Il coinvolgimento turco (per il momento solo abbozzato) sulle questioni relative all’integrità territoriale dell’Ucraina e al sostegno della minoranza etnica tatara viene interpretata da Mosca come un’intromissione negli affari interni della Federazione. Ciò spinge inevitabilmente il Cremlino ad intensificare i propri sforzi per l’affermazione del proprio dominio navale nel Mar Nero.
Non solo il blocco commerciale e logistico della Crimea e il timore di sabotaggi alle navi mercantili comporta una crescente militarizzazione del quadrante nord-orientale del bacino, ma la cooperazione sempre più stretta tra Turchia e Ucraina spingerà la marina russa ad un controllo più serrato sulle acque delle rotte commerciali tra i due paesi non confinanti. Ciò spiega il motivo per il quale Kiev abbia inviato di recente un’unità militare sull’Isola dei Serpenti a circa 45 km dalle coste della Romania: se fosse catturata dai russi il porto di Odessa sarebbe isolato. Inoltre la protezione dell’isola ha la funzione di dissuadere la Russia dall’attuazione di ciò che gli analisti locali chiamano operazione “Tuman” (“Nebbia”), ovvero l’attivazione di un ponte aereo tra la Crimea e l’aeroporto militare di Tiraspol (Transnistria) recentemente ristrutturato, militarizzato e reso funzionale all’atterraggio di pesanti aerei cargo.
Flottiglia NATO permanente?
L’importanza che il Mar Nero sta assumendo nello scontro tra Russia e Ucraina e nel confronto tra Russia e Turchia potrebbe spingere Ankara a sostenere le richieste di Romania e Bulgaria per la creazione di una flottiglia NATO permanente che protegga gli stati rivieraschi appartenenti all’alleanza.
In questo caso è bene osservare che gli Stati Uniti potrebbero essere riluttanti a stanziare risorse preziose in quello che sostanzialmente è un mare chiuso e dal ridotto impatto strategico per una potenza globale che ambisce al dominio oceanico. Tanti rischi e tanti costi per proteggere un alleato (la Turchia) la cui fedeltà è da sempre ondivaga (si considerino ad esempio i “tentennamenti” diplomatici sulla concessione dell’aeroporto di Incirlik).
Sofia è particolarmente irritata per la mancata realizzazione del gasdotto South Stream e si sente beffata per gli accordi raggiunti sul raddoppio di Nord Stream: ciò potrebbe renderla titubante ad affidare completamente la propria difesa e i propri interessi strategici ai partner occidentali. La Romania pare invece essere un partner affidabile e dalla crescente importanza strategica: si pensi anche solo alla base NATO di Deveselu inquadrata nel sistema difensivo Aegis BMD.
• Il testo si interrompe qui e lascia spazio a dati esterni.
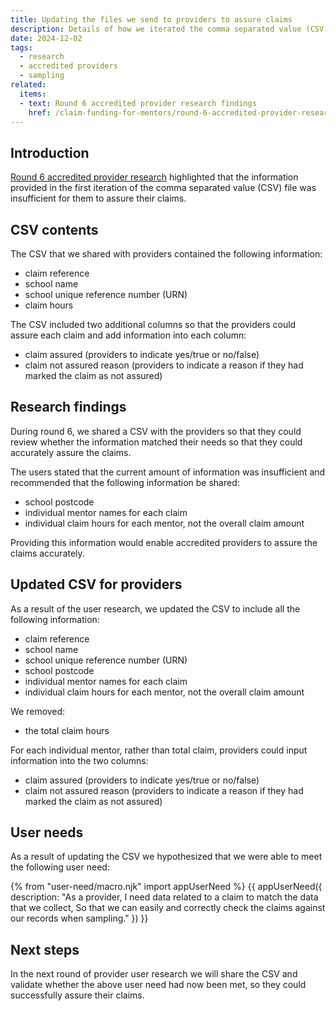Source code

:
 ```yaml
---
title: Updating the files we send to providers to assure claims
description: Details of how we iterated the comma separated value (CSV) file for providers to match their needs
date: 2024-12-02
tags:
  - research
  - accredited providers
  - sampling
related:
  items:
  - text: Round 6 accredited provider research findings
    href: /claim-funding-for-mentors/round-6-accredited-provider-research-findings/
---
```


## Introduction

[Round 6 accredited provider research](/claim-funding-for-mentors/round-6-accredited-provider-research-findings/) highlighted that the information provided in the first iteration of the comma separated value (CSV) file was insufficient for them to assure their claims.

## CSV contents

The CSV that we shared with providers contained the following information:

- claim reference
- school name
- school unique reference number (URN)
- claim hours

The CSV included two additional columns so that the providers could assure each claim and add information into each column:

- claim assured (providers to indicate yes/true or no/false)
- claim not assured reason (providers to indicate a reason if they had marked the claim as not assured)

## Research findings

During round 6, we shared a CSV with the providers so that they could review whether the information matched their needs so that they could accurately assure the claims.

The users stated that the current amount of information was insufficient and recommended that the following information be shared:

- school postcode
- individual mentor names for each claim
- individual claim hours for each mentor, not the overall claim amount
  
Providing this information would enable accredited providers to assure the claims accurately.

## Updated CSV for providers

As a result of the user research, we updated the CSV to include all the following information:

- claim reference
- school name
- school unique reference number (URN)
- school postcode
- individual mentor names for each claim
- individual claim hours for each mentor, not the overall claim amount

We removed:

- the total claim hours

For each individual mentor, rather than total claim, providers could input information into the two columns:

- claim assured (providers to indicate yes/true or no/false)
- claim not assured reason (providers to indicate a reason if they had marked the claim as not assured)

## User needs

As a result of updating the CSV we hypothesized that we were able to meet the following user need:

{% from "user-need/macro.njk" import appUserNeed %}
{{ appUserNeed({
description: "As a provider,
I need data related to a claim to match the data that we collect,
So that we can easily and correctly check the claims against our records when sampling."
}) }}

## Next steps

In the next round of provider user research we will share the CSV and validate whether the above user need had now been met, so they could successfully assure their claims.
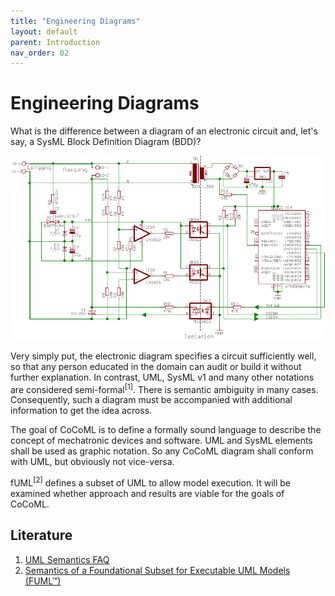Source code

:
 ```yaml
---
title: "Engineering Diagrams"
layout: default
parent: Introduction
nav_order: 02
---
```


# Engineering Diagrams

What is the difference between a diagram of an electronic circuit and, let's say, a SysML Block Definition Diagram (BDD)?

<img class="size-40 my-align-right" src="../assets/images/Schaltplan.gif" alt="Elektronik Schaltplan" />
<!-- <img class="size-40 my-align-right" src="../assets/images/uml-sysml-ibd-02.png" alt="SysML IBD" /> -->

Very simply put, the electronic diagram specifies a circuit sufficiently well, so that any person educated in the domain can audit or build it without further explanation. 
In contrast, UML, SysML v1 and many other notations are considered semi-formal<sup>[1]</sup>. There is semantic ambiguity in many cases. 
Consequently, such a diagram must be accompanied with additional information to get the idea across.

The goal of CoCoML is to define a formally sound language to describe the concept of mechatronic devices and software. 
UML and SysML elements shall be used as graphic notation. So any CoCoML diagram shall conform with UML, but obviously not vice-versa.

fUML<sup>[2]</sup> defines a subset of UML to allow model execution. It will be examined whether approach and results are viable for the goals of CoCoML. 

<!--
<a href="https://github.com/GfSE/CoCoML-Pages/discussions/4" target="_blank">Any questions or ideas?</a>
-->

## Literature

1. <a href="https://ris.utwente.nl/ws/portalfiles/portal/6140830/Kent_Evans_Rumpe_1999.pdf" target="_blank">UML Semantics FAQ</a>
1. <a href="http://www.omg.org/spec/FUML/" target="_blank">Semantics of a Foundational Subset for Executable UML Models (FUML™)</a>



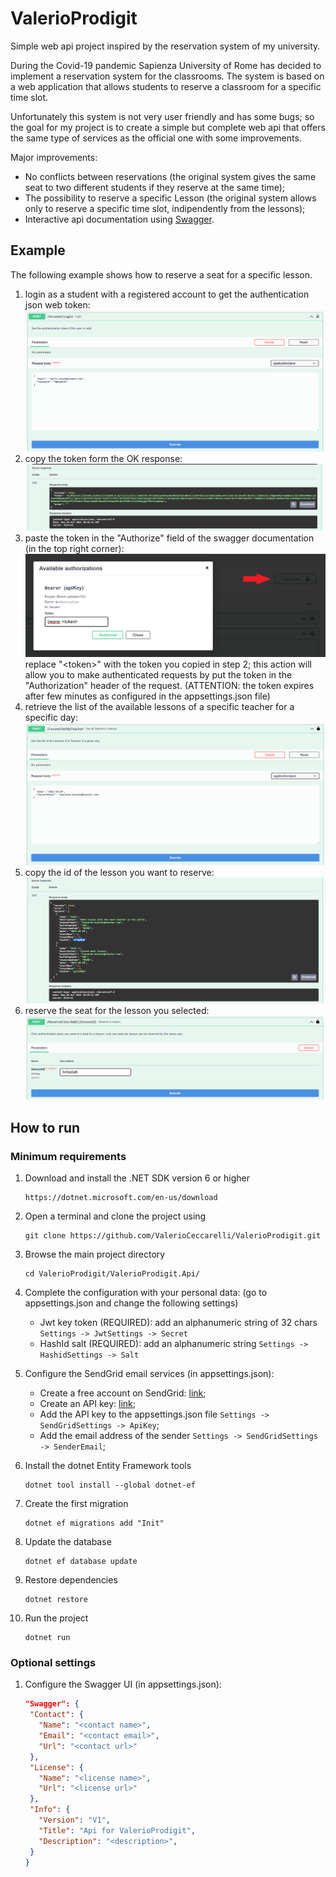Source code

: # ValerioProdigit
Simple web api project inspired by the reservation system of my university.

During the Covid-19 pandemic Sapienza University of Rome has decided to implement a reservation system for the classrooms.
The system is based on a web application that allows students to reserve a classroom for a specific time slot. 

Unfortunately this system is not very user friendly and has some bugs;
so the goal for my project is to create a simple but complete web api that offers the same type of services as the official one with some improvements.

Major improvements:
- No conflicts between reservations (the original system gives the same seat to two different students if they reserve at the same time);
- The possibility to reserve a specific Lesson (the original system allows only to reserve a specific time slot, indipendently from the lessons);
- Interactive api documentation using [Swagger](https://swagger.io/).

## Example
The following example shows how to reserve a seat for a specific lesson.
1) login as a student with a registered account to get the authentication json web token:
   ![login_request_example](ReadmeData/login_request.png "login_request_example")
2) copy the token form the OK response:
   ![login_response_example](ReadmeData/login_response.png "login_response_example")
3) paste the token in the "Authorize" field of the swagger documentation (in the top right corner):
   ![swagger_authorize_example](ReadmeData/authentication_popup.png "swagger_authorize_example")
   replace "\<token>" with the token you copied in step 2; this action will allow you to make authenticated requests by put the token in the "Authorization" header of the request.
   (ATTENTION: the token expires after few minutes as configured in the appsettings.json file)
4) retrieve the list of the available lessons of a specific teacher for a specific day:
   ![lessons_request_example](ReadmeData/lessons_request.png "lessons_request_example")
5) copy the id of the lesson you want to reserve:
   ![lessons_response_example](ReadmeData/lessons_response.png "lessons_response_example")
6) reserve the seat for the lesson you selected:
   ![reservation_request_example](ReadmeData/reservation_request.png "reservation_request_example")

## How to run
### Minimum requirements
1) Download and install the .NET SDK version 6 or higher
    ```
    https://dotnet.microsoft.com/en-us/download
    ```
2) Open a terminal and clone the project using
    ```
    git clone https://github.com/ValerioCeccarelli/ValerioProdigit.git
    ```
3) Browse the main project directory
    ```
    cd ValerioProdigit/ValerioProdigit.Api/
    ```
4) Complete the configuration with your personal data:
   (go to appsettings.json and change the following settings)
   - Jwt key token (REQUIRED): add an alphanumeric string of 32 chars ```Settings -> JwtSettings -> Secret```
   - HashId salt (REQUIRED): add an alphanumeric string ```Settings -> HashidSettings -> Salt```

5) Configure the SendGrid email services (in appsettings.json):
   - Create a free account on SendGrid: [link](https://signup.sendgrid.com/);
   - Create an API key: [link](https://app.sendgrid.com/settings/api_keys);
   - Add the API key to the appsettings.json file ```Settings -> SendGridSettings -> ApiKey```;
   - Add the email address of the sender ```Settings -> SendGridSettings -> SenderEmail```;

6) Install the dotnet Entity Framework tools
    ```
    dotnet tool install --global dotnet-ef
    ```
7) Create the first migration
    ```
    dotnet ef migrations add "Init"
    ```
8) Update the database
    ```
    dotnet ef database update
    ```
9) Restore dependencies
    ```
    dotnet restore
    ```
10) Run the project
    ```
    dotnet run
    ```
### Optional settings

1) Configure the Swagger UI (in appsettings.json):
   ```json
   "Swagger": {
    "Contact": {
      "Name": "<contact name>",
      "Email": "<contact email>",
      "Url": "<contact url>"
    },
    "License": {
      "Name": "<license name>",
      "Url": "<license url>"
    },
    "Info": {
      "Version": "V1",
      "Title": "Api for ValerioProdigit",
      "Description": "<description>",
    }
   }
   ```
Qualora fosse richiesta e resa politicamente doverosa una partecipazione italiana alla creazione della flottiglia permanente, è bene che Roma tenga presente che le operazioni avvantaggerebbero la Turchia, proprio naturale competitor nel Mediterraneo (es. discordanti posizioni sulla Libia) e in Asia Centrale (quote di mercato). Una soluzione potrebbe essere quella di adottare un basso profilo che limiti la cooperazione nelle acque al largo delle coste rumene e bulgare a protezione dell’importante porto commerciale di Costanza da minacce improbabili.